Stored data entries:
Start of Block

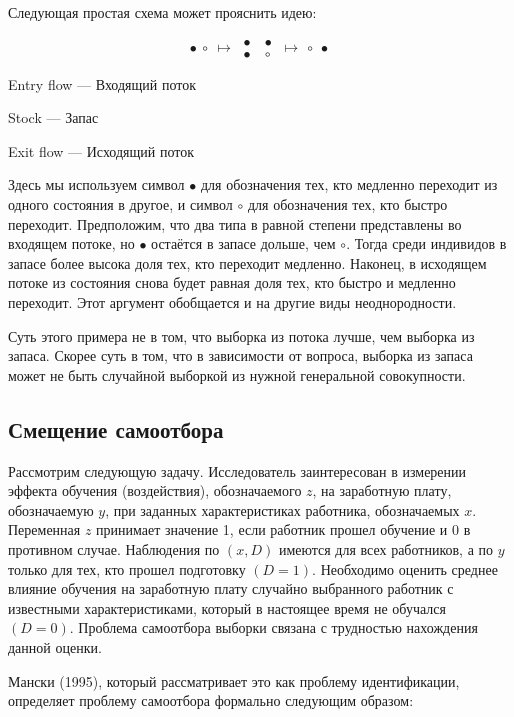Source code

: Следующая простая схема может прояснить идею:

\vspace{3cm}

\[ \bullet \: \circ \: \longmapsto \: \begin{aligned} \bullet &\: \bullet \\ \bullet &\: \circ \end{aligned}  \: \longmapsto \: \circ  \: \bullet \]

Entry flow --- Входящий поток

Stock --- Запас

Exit flow --- Исходящий поток

Здесь мы используем символ $\bullet$ для обозначения тех, кто медленно переходит из одного состояния в другое, и символ $\circ$ для обозначения тех, кто быстро переходит. Предположим, что два типа в равной степени представлены во входящем потоке, но $\bullet$ остаётся в запасе дольше, чем $\circ$. Тогда среди индивидов в запасе более высока доля тех, кто переходит медленно. Наконец, в исходящем потоке из состояния снова будет равная доля тех, кто быстро и медленно переходит. Этот аргумент обобщается и на другие виды неоднородности.


Суть этого примера не в том, что выборка из потока  лучше, чем выборка из запаса. Скорее суть в том, что в зависимости от вопроса, выборка из запаса  может не быть случайной выборкой из нужной генеральной совокупности.



\subsection{Смещение самоотбора}

Рассмотрим следующую задачу. Исследователь заинтересован в измерении эффекта обучения (воздействия), обозначаемого $z$, на заработную плату, обозначаемую $y$, при заданных характеристиках работника, обозначаемых $x$. Переменная $z$ принимает значение 1, если работник прошел обучение и 0 в противном случае. Наблюдения по $(x, D)$ имеются для всех работников, а по $y$ только для тех, кто прошел подготовку $(D = 1)$. Необходимо оценить  среднее влияние обучения на заработную плату случайно выбранного работник с известными характеристиками, который в настоящее время не обучался $(D = 0)$. Проблема самоотбора выборки связана с  трудностью  нахождения данной оценки.


Мански (1995), который рассматривает это как проблему идентификации, определяет проблему самоотбора формально следующим образом:


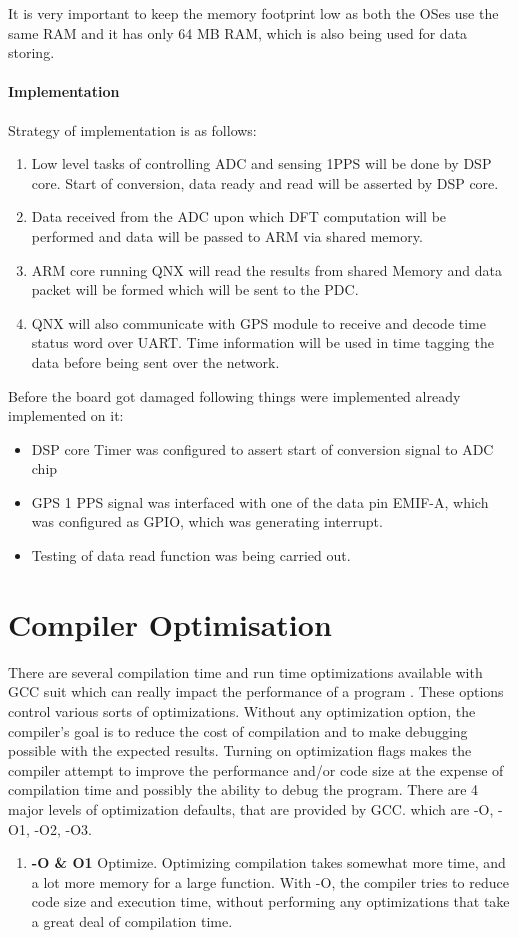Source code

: \begin{appendix}
\begin{itemize}
\end{itemize}
It is very important to keep the memory footprint low as both the OSes use the same RAM and it has only 64 MB RAM, which is also being used for data storing.

\subsubsection{Implementation}
Strategy of implementation is as follows:
\begin{enumerate}
	\item Low level tasks of controlling ADC and sensing 1PPS will be done by DSP core.  Start of conversion, data ready and read will be asserted by DSP core. 
	\item Data received from the ADC upon which DFT computation will be performed and data will be passed to ARM via shared memory.
	\item ARM core running QNX will read the results from shared Memory and data packet will be formed which will be sent to the PDC.
	\item QNX will also communicate with GPS module to receive and decode time status word over UART. Time information will be used in time tagging the data before being sent over the network. 
\end{enumerate}
Before the board got damaged following things were implemented already implemented on it:
\begin{itemize}
	\item DSP core Timer was configured to assert start of conversion signal to ADC chip
	\item GPS 1 PPS signal was interfaced with one of the data pin EMIF-A, which was configured as GPIO, which was generating interrupt. 
	\item Testing of data read function was being carried out.
\end{itemize}

\chapter{Compiler Optimisation}

There are several compilation time and run time optimizations available with GCC suit which can really impact the performance of a program \cite{compilerOpti}. These options control various sorts of optimizations. Without any optimization option, the compiler's goal is to reduce the cost of compilation and to make debugging possible with the expected results. Turning on optimization flags makes the compiler attempt to improve the performance and/or code size at the expense of compilation time and possibly the ability to debug the program. There are 4 major levels of optimization defaults, that are provided by GCC. which are -O, -O1, -O2, -O3.
\begin{enumerate}
	\item \textbf{-O \& O1}
	Optimize. Optimizing compilation takes somewhat more time, and a lot more memory for a large function. With -O, the compiler tries to reduce code size and execution time, without performing any optimizations that take a great deal of compilation time.
	

\end{enumerate}
\end{appendix}
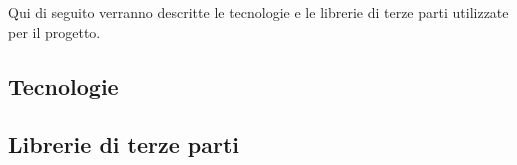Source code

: \documentclass[../manuale_sviluppatore.tex]{subfiles}
\begin{document}
Qui di seguito verranno descritte le tecnologie e le librerie di terze parti utilizzate per il progetto.

\subsection{Tecnologie}

\subsection{Librerie di terze parti}
\end{document}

End of Block

Look through the data above and return exactly the lines from the one that contains "Следующая простая схема" to the one that contains "Exit flow --- Исходящий поток", inclusive, with nothing else.

Exercise result ->
: Следующая простая схема может прояснить идею:

\vspace{3cm}

\[ \bullet \: \circ \: \longmapsto \: \begin{aligned} \bullet &\: \bullet \\ \bullet &\: \circ \end{aligned}  \: \longmapsto \: \circ  \: \bullet \]

Entry flow --- Входящий поток

Stock --- Запас

Exit flow --- Исходящий поток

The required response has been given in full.